‹…› Однажды Всеволод Эмильевич [Мейерхольд] вошел в класс в сопровождении молодой женщины, коротко остриженной, в кожаной куртке и мужских сапогах. Он сказал: «Познакомьтесь: Зинаида Есенина-Райх, мой ассистент по „биомеханике“. Сегодня будет первый урок».

И действительно, он вывел нас в зал и расставил друг против друга по парам. Мы с Эйзенштейном оказались в одной паре.

Мейерхольд сам показывал нам первое упражнение, которое трудно описать, так как смысл его заключался в предельной выразительности и целесообразности каждого движения. Это было нечто вроде акробатической игры, смешанной с клоунским антре. Один из партнеров дразнил другого. Тот нацеливался, пробегал через весь зал, давал воображаемый пинок кончиком ноги в нос своему противнику. Тот отвечал ложной пощечиной, нападавший падал. Затем партнеры менялись местами.

Сам Мейерхольд проделывал это упражнение безукоризненно четко и выразительно. Упражнение действительно давало повод для целой серии разнообразных движений, поддававшихся некоторой закономерности. Сюда входили такие элементы, как «отказ», «баланс», целесообразность, ритм и так далее.

Мейерхольд был крайним противником того, что он называл «дунканизмом», то есть всякой показной пластичности, эмоциональной «танцевальности» — словом, всего того, чем увлекались в различного рода пластических и балетных студиях. Не признавал он и Дельсарта. В «биомеханике» отсутствовала всякая стилизация. Ее основой была пантомима, заимствованная из традиций итальянской комедии масок и цирковой акробатики.
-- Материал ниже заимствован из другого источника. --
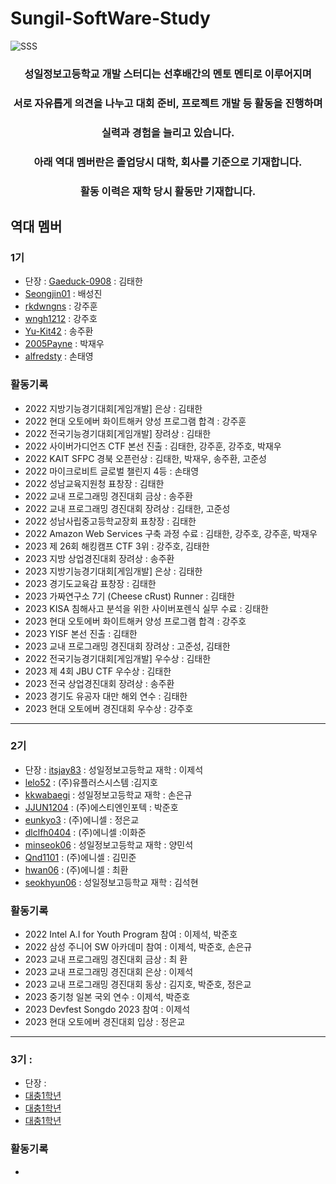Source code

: # Sungil-SoftWare-Study
![SSS](https://user-images.githubusercontent.com/82009667/186346518-da8b77d5-ff79-4f84-8240-f2c17936d9f0.png)

<div align="center">
  <h3> 성일정보고등학교 개발 스터디는 선후배간의 멘토 멘티로 이루어지며</h3>
  <h3> 서로 자유롭게 의견을 나누고 대회 준비, 프로젝트 개발 등 활동을 진행하며</h3>
  <h3> 실력과 경험을 늘리고 있습니다.</h3>
  <h3> 아래 역대 멤버란은 졸업당시 대학, 회사를 기준으로 기재합니다. </h3>
  <h3> 활동 이력은 재학 당시 활동만 기재합니다. </h3>
</div>

## 역대 멤버
### 1기 
- 단장 : [Gaeduck-0908](https://github.com/Gaeduck-0908) : 김태한
- [Seongjin01](https://github.com/Seongjin01) : 배성진
- [rkdwngns](https://github.com/rkdwngns) : 강주훈
- [wngh1212](https://github.com/wngh1212) : 강주호
- [Yu-Kit42](https://github.com/Yu-Kit42) : 송주환
- [2005Payne](https://github.com/2005Payne) : 박재우
- [alfredsty](https://github.com/alfredsty) : 손태영

### 활동기록
- 2022 지방기능경기대회[게임개발] 은상 : 김태한
- 2022 현대 오토에버 화이트해커 양성 프로그램 합격 : 강주훈
- 2022 전국기능경기대회[게임개발] 장려상 : 김태한
- 2022 사이버가디언즈 CTF 본선 진출 : 김태한, 강주훈, 강주호, 박재우
- 2022 KAIT SFPC 경북 오픈런상 : 김태한, 박재우, 송주환, 고준성
- 2022 마이크로비트 글로벌 챌린지 4등 : 손태영
- 2022 성남교육지원청 표창장 : 김태한
- 2022 교내 프로그래밍 경진대회 금상 : 송주환
- 2022 교내 프로그래밍 경진대회 장려상 : 김태한, 고준성
- 2022 성남사립중고등학교장회 표창장 : 김태한
- 2022 Amazon Web Services 구축 과정 수료 : 김태한, 강주호, 강주훈, 박재우
- 2023 제 26회 해킹캠프 CTF 3위 : 강주호, 김태한
- 2023 지방 상업경진대회 장려상 : 송주환
- 2023 지방기능경기대회[게임개발] 은상 : 김태한
- 2023 경기도교육감 표창장 : 김태한
- 2023 가짜연구소 7기 (Cheese cRust) Runner : 김태한
- 2023 KISA 침해사고 분석을 위한 사이버포렌식 실무 수료 : 깅태한
- 2023 현대 오토에버 화이트해커 양성 프로그램 합격 : 강주호
- 2023 YISF 본선 진출 : 김태한
- 2023 교내 프로그래밍 경진대회 장려상 : 고준성, 김태한
- 2022 전국기능경기대회[게임개발] 우수상 : 김태한
- 2023 제 4회 JBU CTF 우수상 : 김태한
- 2023 전국 상업경진대회 장려상 : 송주환
- 2023 경기도 유공자 대만 해외 연수 : 김태한
- 2023 현대 오토에버 경진대회 우수상 : 강주호
---

### 2기
- 단장 : [itsjay83](https://github.com/itsjay83) : 성일정보고등학교 재학 : 이제석
- [lelo52](https://github.com/lelo52) : (주)유플러스시스템 :김지호
- [kkwabaegi](https://github.com/kkwabaegi) : 성일정보고등학교 재학 : 손은규
- [JJUN1204](https://github.com/JJUN1204) : (주)에스티엔인포텍 : 박준호
- [eunkyo3](https://github.com/eunkyo3) : (주)에니셀 : 정은교
- [dlclfh0404](https://github.com/dlclfh0404) : (주)에니셀 :이화준
- [minseok06](https://github.com/minseok06) : 성일정보고등학교 재학 : 양민석
- [Qnd1101](https://github.com/Qnd1101) : (주)에니셀 : 김민준
- [hwan06](https://github.com/hwan06) : (주)에니셀 : 최환
- [seokhyun06](https://github.com/seokhyun06) : 성일정보고등학교 재학 : 김석현

### 활동기록
- 2022 Intel A.I for Youth Program 참여 : 이제석, 박준호
- 2022 삼성 주니어 SW 아카데미 참여 : 이제석, 박준호, 손은규
- 2023 교내 프로그래밍 경진대회 금상 : 최 환
- 2023 교내 프로그래밍 경진대회 은상 : 이제석
- 2023 교내 프로그래밍 경진대회 동상 : 김지호, 박준호, 정은교
- 2023 중기청 일본 국외 연수 : 이제석, 박준호
- 2023 Devfest Songdo 2023 참여 : 이제석
- 2023 현대 오토에버 경진대회 입상 : 정은교
---

### 3기 : 
- 단장 : 
- [대충1학년](https://gitub.com/깃허브아이디)
- [대충1학년](https://gitub.com/깃허브아이디)
- [대충1학년](https://gitub.com/깃허브아이디)

### 활동기록
-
Упражнения, которыми занимались с нами в отсутствие Мейерхольда Инкижинов и Зинаида Райх, с каждым днем усложнялись. Они требовали все большей и большей физической подготовки, чему способствовали также регулярные уроки акробатики.

И здесь мы с Эйзенштейном образовали пару и старательно преодолевали косность наших тел до тех пор, пока Эйзенштейн, служивший мне «унтерманом», не зазевался и я чуть не сломал шею, свалившись с очередного сальто-мортале. С той поры мы стали сознательно избегать акробатики, утверждая, что достаточно овладели ее основами.

Мейерхольд занимался с нами страстно, увлеченно. Каждый вечер спускался он по скрипучей лесенке в класс и часами пропагандировал некую идеальную систему построения спектакля. Он утверждал, что весь процесс режиссерского творчества должен уложиться в формулы, и предлагал нам вычерчивать схемы и вырабатывать некую научную систематизацию всех периодов рождения спектакля.

Он очень увлекался и импровизировал на ходу, создавая образ идеального режиссера, который, по его мнению, должен был всегда сам дирижировать своим спектаклем. Он рисовал перед нами картину театра, в котором режиссер находится за пультом с бесчисленным количеством рычагов и кнопок.

Режиссер должен был, по мнению Мейерхольда, «чутко прислушиваться к реакции зрительного зала и путем сложной сигнализации менять ритмы спектакля, исходя из реакции зрителя». Он мечтал о том, что можно ускорить и замедлить темп игры актера. «Если сегодня, — говорил он, — принимается эта пауза, продлите ее. Для этого вам нужно будет только нажать вот на эту кнопку».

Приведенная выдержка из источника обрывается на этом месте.